The Combating of Rape Act No 8, (2000) of Namibia states that:

(1) A complainant of rape shall have the right -

(a) to attend any proceedings where the question is considered whether an

accused who is in custody on a charge of rape should be released on bail or,

if bail has been granted to the accused, whether any further conditions of bail

should be imposed under section 62 or whether any such conditions of bail should be amended or supplemented under section 63; and

(b) to request the prosecutor in proceedings referred to in paragraph (a) to

present any information or evidence to the court that might be relevant to any

question under consideration by the court in such proceedings. Section 12

 

  • Legislation should provide that the survivor may request that the trial be commenced within 60 days of the demand. Speedy judicial proceedings are essential to successful judicial proceedings and to the healing of the survivor.  Prosecutors should be required to make reasonable efforts to comply with the victim’s request. 
  • Legislation should require that the prosecutor make every reasonable effort to notify and seek input from the survivor before referring an offender into any treatment or diversion program in lieu of prosecution for a sexual assault. (See: Minnesota, USA Statute §611A.031) Pretrial diversion is an alternative to prosecution which seeks to divert certain offenders with no prior offences from traditional criminal justice processing into a program of supervision and services. In the majority of cases, offenders are diverted at the pre-charge stage. Participants who successfully complete the program will not be charged or, if charged, will have the charges against them dismissed; unsuccessful participants are returned for prosecution. (See: US Attorney Criminal Resource Manual, Ch. 9.22.000)
  • Legislation should include a provision which states that the survivor may challenge the prosecutor’s decision to discontinue the case. (See: Parliamentary Assembly, Council of Europe, Resolution 1691 (2009).)
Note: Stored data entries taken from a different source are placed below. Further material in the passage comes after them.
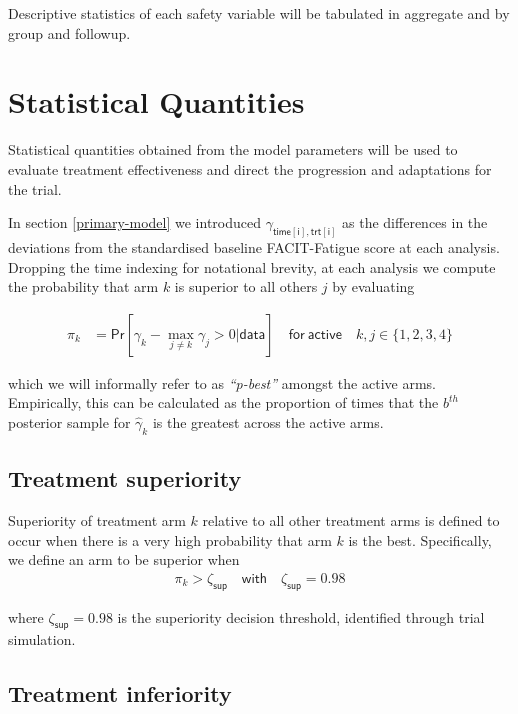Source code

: \documentclass[
]{article}
\begin{document}
Descriptive statistics of each safety variable will be tabulated in aggregate and by group and followup.

\clearpage

\hypertarget{statistical-quantities}{%
\section{Statistical Quantities}\label{statistical-quantities}}

Statistical quantities obtained from the model parameters will be used to evaluate treatment effectiveness and direct the progression and adaptations for the trial.

In section \ref{primary-model} we introduced $\gamma_{\mathsf{time[i], trt[i]}}$ as the differences in the deviations from the standardised baseline FACIT-Fatigue score at each analysis.
Dropping the time indexing for notational brevity, at each analysis we compute the probability that arm $k$ is superior to all others $j$ by evaluating

\[
\begin{aligned}
\pi_{k} &= \mathsf{Pr}[\gamma_{k} - \max_{j\ne k} \gamma_j >0|\mathsf{data}] \quad \mathsf{for \  active} \quad k,j \in \{1, 2, 3, 4\}
\end{aligned}
\]

which we will informally refer to as \textit{``p-best''} amongst the active arms.
Empirically, this can be calculated as the proportion of times that the $b^{th}$ posterior sample for $\widehat{\gamma}_k$ is the greatest across the active arms.

\hypertarget{treatment-superiority}{%
\subsection{Treatment superiority}\label{treatment-superiority}}

Superiority of treatment arm $k$ relative to all other treatment arms is defined to occur when there is a very high probability that arm $k$ is the best.
Specifically, we define an arm to be superior when
\[
\begin{aligned}
\pi_{k} > \zeta_{\mathsf{sup}} \quad \mathsf{with} \quad \zeta_{\mathsf{sup}} = 0.98
\end{aligned}
\]

where $\zeta_{\mathsf{sup}} = 0.98$ is the superiority decision threshold, identified through trial simulation.

\hypertarget{treatment-inferiority}{%
\subsection{Treatment inferiority}\label{treatment-inferiority}}
\end{document}
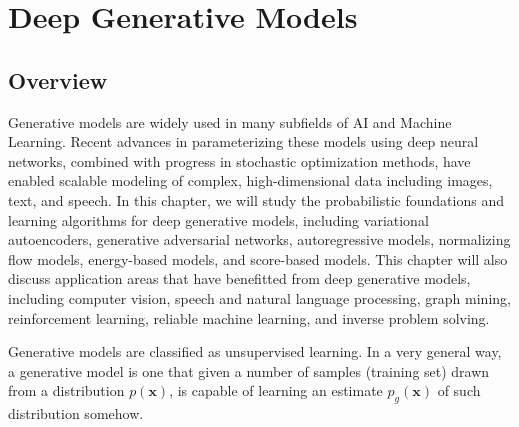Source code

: ﻿


\newcommand{\D}{\mathcal{D}}
\newcommand{\KL}[2]{D_\mathrm{KL}\paren{#1 \mathbin{\|} #2}}
\renewcommand{\P}{\mathcal{P}}
\newcommand{\X}{\mathcal{X}}
\newcommand{\Z}{\mathcal{Z}}
\newcommand{\Q}{\mathcal{Q}}
\newcommand{\bb}{\mathbf{b}}
\newcommand{\bc}{\mathbf{c}}
\newcommand{\bh}{\mathbf{h}}
\newcommand{\bv}{\mathbf{v}}
\newcommand{\bx}{\mathbf{x}}
\newcommand{\bz}{\mathbf{z}}
\newcommand{\M}{\mathcal{B}}
\newcommand{\ELBO}{\mathrm{ELBO}}
\newcommand{\giv}{\mid}
\newcommand{\paren}[1]{\left(#1\right)}
\newcommand{\brac}[1]{\left[#1\right]}
\newcommand{\veps}{\varepsilon}
\newcommand{\set}[1]{\left\{#1\right\}}
\renewcommand{\d}{\mathop{}\!\mathrm{d}}
\newcommand{\Expect}{\mathbb{E}}
\newcommand{\Normal}{\mathcal{N}}
\newcommand{\I}{\mathbf{I}}
\newcommand{\0}{\mathbf{0}}


\chapter{Deep Generative Models}
\setcounter{section}{-1}

\section{Overview}

Generative models are widely used in many subfields of AI and Machine Learning. Recent 
advances in parameterizing these models using deep neural networks, combined with 
progress in stochastic optimization methods, have enabled scalable modeling of complex, 
high-dimensional data including images, text, and speech. In this chapter, we will 
study the probabilistic foundations and learning algorithms for deep generative models, 
including variational autoencoders, generative adversarial networks, autoregressive 
models, normalizing flow models, energy-based models, and score-based models. This 
chapter will also discuss application areas that have benefitted from deep generative 
models, including computer vision, speech and natural language processing, graph mining, 
reinforcement learning, reliable machine learning, and inverse problem solving.

Generative models are classified as unsupervised learning. In a very general way, a
generative model is one that given a number of samples (training set) drawn from a 
distribution $p(\bx)$, is capable of learning an estimate $p_g(\bx)$ of such distribution 
somehow.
South Africa’s National Management Guidelines for Sexual Assault (2003) provides guidelines to prosecutors as to when charges may be withdrawn and how to communicate with victims and witnesses. Available in English.

Drug screening

Legislation should establish guidelines for warranted drug screening to detect surreptitious drugging of survivors with substances known in some places as “rape drugs.” Legislation should require law enforcement officers to fully inform survivors who are supplying blood or urine for drug screening that full drug screening might detect illegal substances. Legislation should prohibit law enforcement from charging victims with illegal behavior, such as using illicit drugs or underage use of alcohol, that happened around the sexual assault.


Use of interpreters

Legislation should require that interpreters who have been trained to work with survivors of sexual assault, harassment, and stalking be utilized at all stages of response, investigation, and prosecution of sexual assault cases. Interpreters should be required for language interpretation and for the deaf or hard of hearing and the visually impaired.